OK, that’s dramatic. But if it feels like Bridgewater is more of a distant memory than an active NFL player, that’s because he is: He hasn’t appeared in a game in more than 650 days. During training camp in August 2016, Bridgewater’s career was derailed in a freak noncontact knee injury that included a dislocated left knee and complete ACL tear. It was so severe that Bridgewater was worried he might lose his leg.
Thirteen months later, doctors cleared Bridgewater to return to practice, which he will do on Wednesday.

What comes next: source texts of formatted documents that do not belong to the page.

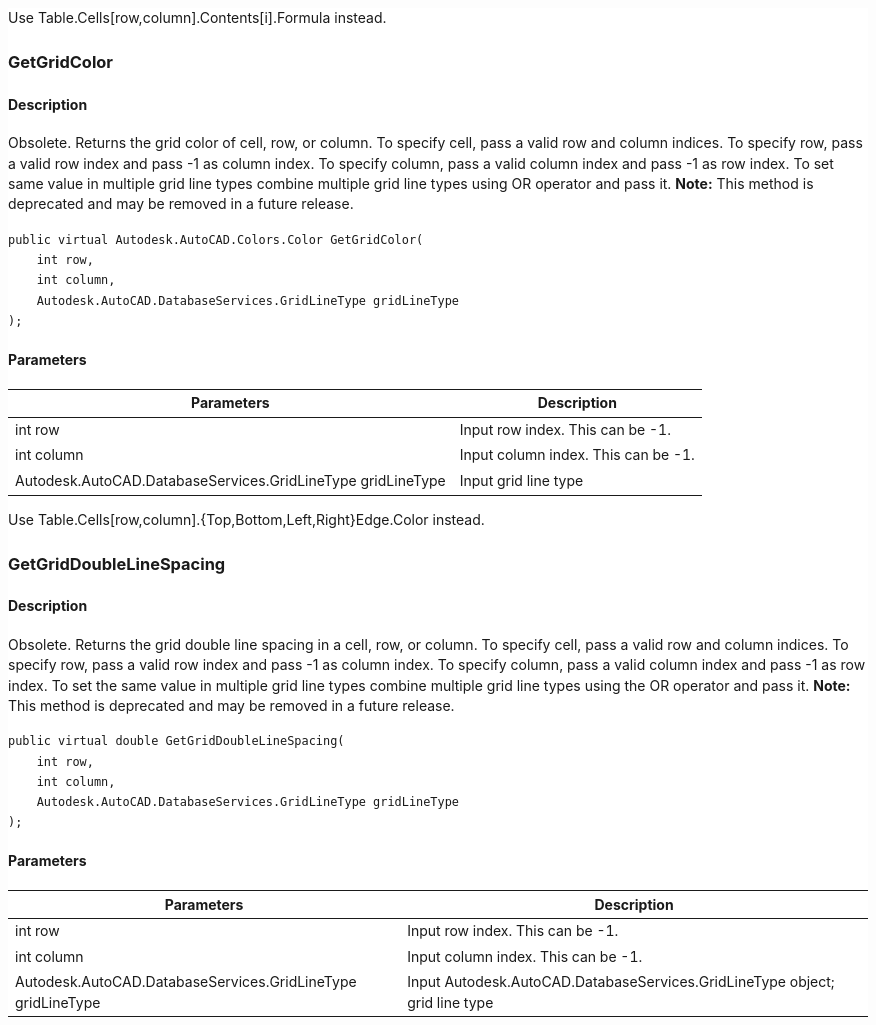 Use Table.Cells[row,column].Contents[i].Formula instead.
### GetGridColor

#### Description
Obsolete. Returns the grid color of cell, row, or column. 
To specify cell, pass a valid row and column indices. 
To specify row, pass a valid row index and pass -1 as column index. 
To specify column, pass a valid column index and pass -1 as row index. 
To set same value in multiple grid line types combine multiple grid line types using OR operator and pass it. 
**Note:** This method is deprecated and may be removed in a future release. 
```text
public virtual Autodesk.AutoCAD.Colors.Color GetGridColor(
    int row, 
    int column, 
    Autodesk.AutoCAD.DatabaseServices.GridLineType gridLineType
);
```

#### Parameters
| Parameters | Description |
| --- | --- |
| int row | Input row index. This can be -1. |
| int column | Input column index. This can be -1. |
| Autodesk.AutoCAD.DatabaseServices.GridLineType gridLineType | Input grid line type |

Use Table.Cells[row,column].{Top,Bottom,Left,Right}Edge.Color instead.
### GetGridDoubleLineSpacing

#### Description
Obsolete. Returns the grid double line spacing in a cell, row, or column. 
To specify cell, pass a valid row and column indices. To specify row, pass a valid row index and pass -1 as column index. To specify column, pass a valid column index and pass -1 as row index. To set the same value in multiple grid line types combine multiple grid line types using the OR operator and pass it. 
**Note:** This method is deprecated and may be removed in a future release. 
```text
public virtual double GetGridDoubleLineSpacing(
    int row, 
    int column, 
    Autodesk.AutoCAD.DatabaseServices.GridLineType gridLineType
);
```

#### Parameters
| Parameters | Description |
| --- | --- |
| int row | Input row index. This can be -1. |
| int column | Input column index. This can be -1. |
| Autodesk.AutoCAD.DatabaseServices.GridLineType gridLineType | Input Autodesk.AutoCAD.DatabaseServices.GridLineType object; grid line type |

Thank you.— Teddy Bridgewater (@teddyb_h2o) October 16, 2017
It’s easy to forget how promising the former first-round pick was before he got hurt, but he immediately established himself as one of the best quarterbacks in a draft class that included Derek Carr, Blake Bortles, Jimmy Garoppolo, and Johnny Manziel. Bridgewater was accurate from the pocket and on the move and could make plays with his legs while keeping his eyes downfield. Most importantly, Bridgewater combined those traits with great decision-making that is rare in young quarterbacks.
Though Bridgewater’s strong mental grasp of the game will help, it would be unrealistic to expect an immediate return to his previous level of play—if he even returns to the field soon. His mobility in the pocket will surely be diminished, but the fact he’s returning at all is remarkable.

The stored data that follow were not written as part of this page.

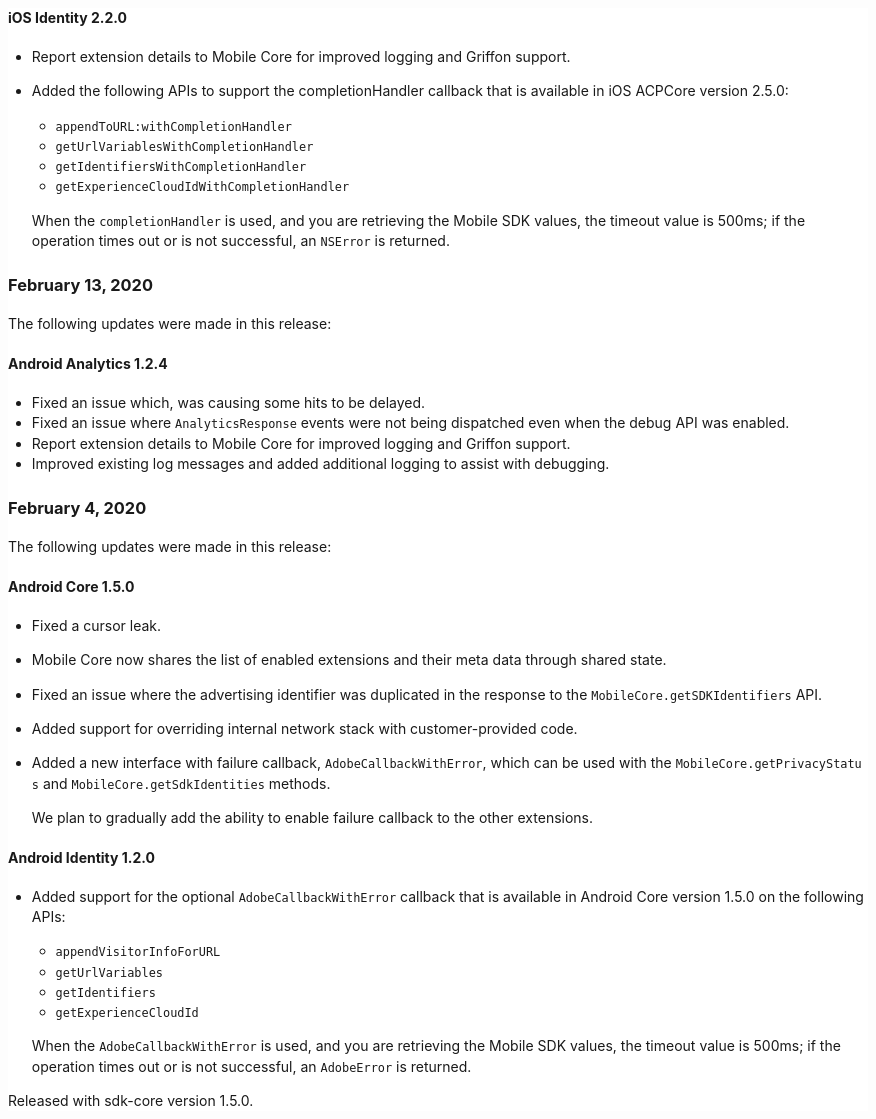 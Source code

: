 #### iOS Identity 2.2.0

* Report extension details to Mobile Core for improved logging and Griffon support.
* Added the following APIs to support the completionHandler callback that is available in iOS ACPCore version 2.5.0:

  * `appendToURL:withCompletionHandler`
  * `getUrlVariablesWithCompletionHandler`
  * `getIdentifiersWithCompletionHandler`
  * `getExperienceCloudIdWithCompletionHandler`

  When the `completionHandler` is used, and you are retrieving the Mobile SDK values, the timeout value is 500ms; if the operation times out or is not successful, an `NSError` is returned.

### February 13, 2020

The following updates were made in this release:

#### Android Analytics 1.2.4

* Fixed an issue which, was causing some hits to be delayed.
* Fixed an issue where `AnalyticsResponse` events were not being dispatched even when the debug API was enabled.
* Report extension details to Mobile Core for improved logging and Griffon support.
* Improved existing log messages and added additional logging to assist with debugging.

### February 4, 2020

The following updates were made in this release:

#### Android Core 1.5.0

* Fixed a cursor leak.
* Mobile Core now shares the list of enabled extensions and their meta data through shared state.
* Fixed an issue where the advertising identifier was duplicated in the response to the `MobileCore.getSDKIdentifiers` API.
* Added support for overriding internal network stack with customer-provided code.
* Added a new interface with failure callback, `AdobeCallbackWithError`, which can be used with the `MobileCore.getPrivacyStatus` and `MobileCore.getSdkIdentities` methods.

  We plan to gradually add the ability to enable failure callback to the other extensions.

#### Android Identity 1.2.0

* Added support for the optional `AdobeCallbackWithError` callback that is available in Android Core version 1.5.0 on the following APIs:

  * `appendVisitorInfoForURL`
  * `getUrlVariables`
  * `getIdentifiers`
  * `getExperienceCloudId`

  When the `AdobeCallbackWithError` is used, and you are retrieving the Mobile SDK values, the timeout value is 500ms; if the operation times out or is not successful, an `AdobeError` is returned.

Released with sdk-core version 1.5.0.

The quarterback room in Minnesota has gotten crowded since Bridgewater last took the field for the Vikings. Three days after Bridgewater’s injury in 2016, the Vikings traded for Eagles quarterback Sam Bradford in exchange for a first- and a fourth-round pick. Bradford filled in admirably given the rushed circumstances in 2016, and entered 2017 as the possible franchise quarterback in Minnesota. He looked excellent in Week 1, but suffered a knee injury that has limited him to 11 passes since his season debut. He may not return this year.

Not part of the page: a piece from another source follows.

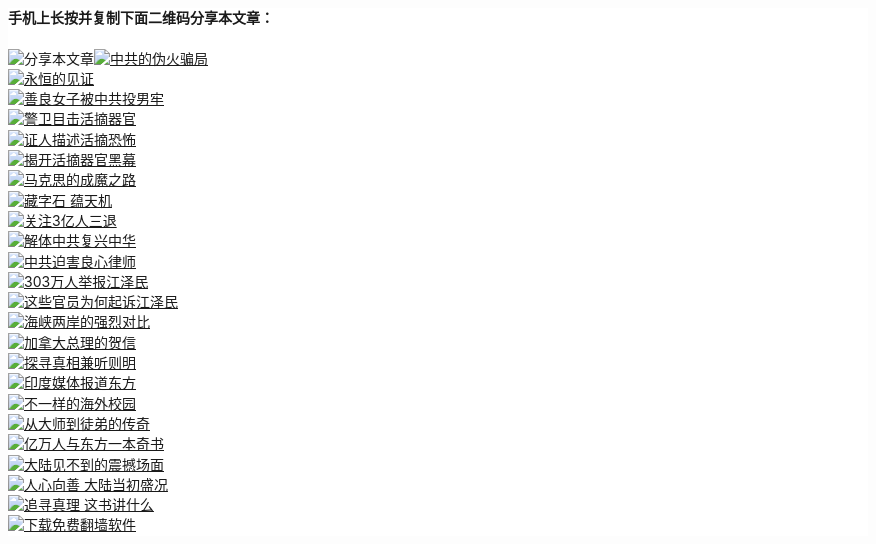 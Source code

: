 <strong>手机上长按并复制下面二维码分享本文章：</strong><br><br><img src="http://d1p1.ip.zn2.us/v.php?action=qrcode&url=/gb/12/9/25/n3691212.md%231" title="分享本文章"></td><td VALIGN=TOP><a href="/gb/16/1/21/n4622075.md?dfh#1" target="_blank"><img src="https://raw.githubusercontent.com/tjvrql262/djy/master/gb/300/wei-f1.jpg" title="中共的伪火骗局"  alt="中共的伪火骗局"></a><br><a href="https://github.com/tjvrql262/www/blob/master/README.md?dfh#9" target="_blank"><img src="https://raw.githubusercontent.com/tjvrql262/djy/master/gb/300/yong-h.jpg" title="永恒的见证"  alt="永恒的见证"></a><br><a href="/gb/13/9/29/n3974789.md?dfh#1" target="_blank"><img src="https://raw.githubusercontent.com/tjvrql262/djy/master/gb/300/shang-lnz.jpg" title="善良女子被中共投男牢"  alt="善良女子被中共投男牢"></a><br><a href="/gb/16/3/16/n4663449.md?dfh#1" target="_blank"><img src="https://raw.githubusercontent.com/tjvrql262/djy/master/gb/300/huo-z3.jpg" title="警卫目击活摘器官"  alt="警卫目击活摘器官"></a><br><a href="/gb/16/8/7/n8177641.md?dfh#1" target="_blank"><img src="https://raw.githubusercontent.com/tjvrql262/djy/master/gb/300/huo-z4.jpg" title="证人描述活摘恐怖"  alt="证人描述活摘恐怖"></a><br><a href="/gb/10/4/19/n2881569.md?dfh#1" target="_blank"><img src="https://raw.githubusercontent.com/tjvrql262/djy/master/gb/300/huo-z1.jpg" title="揭开活摘器官黑幕"  alt="揭开活摘器官黑幕"></a><br><a href="/gb/10/11/7/n3077476.md?dfh#1" target="_blank"><img src="https://raw.githubusercontent.com/tjvrql262/djy/master/gb/300/ma-ks.jpg" title="马克思的成魔之路"  alt="马克思的成魔之路"></a><br><a href="/gb/14/6/9/n4173977.md?dfh#1" target="_blank"><img src="https://raw.githubusercontent.com/tjvrql262/djy/master/gb/300/chang-zs.jpg" title="藏字石 蕴天机"  alt="藏字石 蕴天机"></a><br><a href="/gb/18/5/10/n10381511.md?dfh#1" target="_blank"><img src="https://raw.githubusercontent.com/tjvrql262/djy/master/gb/300/st1.jpg" title="关注3亿人三退"  alt="关注3亿人三退"></a><br><a href="/gb/18/3/21/n10237682.md?dfh#1" target="_blank"><img src="https://raw.githubusercontent.com/tjvrql262/djy/master/gb/300/jie-t.jpg" title="解体中共复兴中华"  alt="解体中共复兴中华"></a><br><a href="/gb/9/2/9/n2422991.md?dfh#1" target="_blank"><img src="https://raw.githubusercontent.com/tjvrql262/djy/master/gb/300/gao-zs.jpg" title="中共迫害良心律师"  alt="中共迫害良心律师"></a><br><a href="/gb/18/12/9/n10900044.md?dfh#1" target="_blank"><img src="https://raw.githubusercontent.com/tjvrql262/djy/master/gb/300/sj1.jpg" title="303万人举报江泽民"  alt="303万人举报江泽民"></a><br><a href="/gb/18/8/28/n10672014.md?dfh#1" target="_blank"><img src="https://raw.githubusercontent.com/tjvrql262/djy/master/gb/300/sj2.jpg" title="这些官员为何起诉江泽民"  alt="这些官员为何起诉江泽民"></a><br><a href="/gb/8/12/18/n2367165.md?dfh#1" target="_blank"><img src="https://raw.githubusercontent.com/tjvrql262/djy/master/gb/300/liangan.jpg" title="海峡两岸的强烈对比"  alt="海峡两岸的强烈对比"></a><br><a href="/gb/15/12/10/n4593139.md?dfh#1" target="_blank"><img src="https://raw.githubusercontent.com/tjvrql262/djy/master/gb/300/jia-ndzl.jpg" title="加拿大总理的贺信"  alt="加拿大总理的贺信"></a><br><a href="/gb/11/6/17/n3289382.md?dfh#1" target="_blank"><img src="https://raw.githubusercontent.com/tjvrql262/djy/master/gb/300/xiao-wd.jpg" title="探寻真相兼听则明"  alt="探寻真相兼听则明"></a><br><a href="/gb/18/10/27/n10812623.md?dfh#1" target="_blank"><img src="https://raw.githubusercontent.com/tjvrql262/djy/master/gb/300/yindu.jpg" title="印度媒体报道东方"  alt="印度媒体报道东方"></a><br><a href="/gb/18/6/9/n10469652.md?dfh#1" target="_blank"><img src="https://raw.githubusercontent.com/tjvrql262/djy/master/gb/300/xie-j.jpg" title="不一样的海外校园"  alt="不一样的海外校园"></a><br><a href="/gb/7/4/5/n1669415.md?dfh#1" target="_blank"><img src="https://raw.githubusercontent.com/tjvrql262/djy/master/gb/300/li-up.jpg" title="从大师到徒弟的传奇"  alt="从大师到徒弟的传奇"></a><br><a href="/gb/17/5/26/n9191512.md?dfh#1" target="_blank"><img src="https://raw.githubusercontent.com/tjvrql262/djy/master/gb/300/zfl2.jpg" title="亿万人与东方一本奇书"  alt="亿万人与东方一本奇书"></a><br><a href="/gb/13/11/27/n4020290.md?dfh#1" target="_blank"><img src="https://raw.githubusercontent.com/tjvrql262/djy/master/gb/300/zhen-h.jpg" title="大陆见不到的震撼场面"  alt="大陆见不到的震撼场面"></a><br><a href="/gb/15/7/17/n4482910.md?dfh#1" target="_blank"><img src="https://raw.githubusercontent.com/tjvrql262/djy/master/gb/300/dalu-sk.jpg" title="人心向善 大陆当初盛况"  alt="人心向善 大陆当初盛况"></a><br><a href="/gb/19/1/5/n10955468.md?dfh#1" target="_blank"><img src="https://raw.githubusercontent.com/tjvrql262/djy/master/gb/300/zfl1.jpg" title="追寻真理 这书讲什么"  alt="追寻真理 这书讲什么"></a><br><a href="https://github.com/bannedbook/fanqiang/wiki" target="_blank"><img src="https://raw.githubusercontent.com/tjvrql262/djy/master/gb/300/fq1.jpg" title="下载免费翻墙软件"  alt="下载免费翻墙软件"></a><br></td></tr></table>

Glazer on Fox pregame show: “Sam Bradford’s knee is much worse than people know.” Also said Bradford's knee situation could be career-ending— Phil Mackey (@PhilMackey) October 15, 2017
Now the Vikings’ quarterback situation could come full circle. Bradford has a knee injury that may be career-ending, and Bridgewater could be the one to replace him. We don’t know if that is the plan—backup quarterback Case Keenum has been a solid replacement and Bridgewater probably has enough rust to be confused with the Iron Giant. The 4-2 Vikings are tied for first place in the NFC North with the Packers, who just lost Aaron Rodgers to a broken collarbone, and head coach Mike Zimmer is going to play whichever quarterback can best lead the team to the playoffs. And Zimmer will have 21 days to decide whether to place Bridgewater on the active roster or injured reserve after he returns to practice. But during a dark NFL season dominated by negative story lines, Bridgewater returning in any successful capacity would be a miraculous ray of light.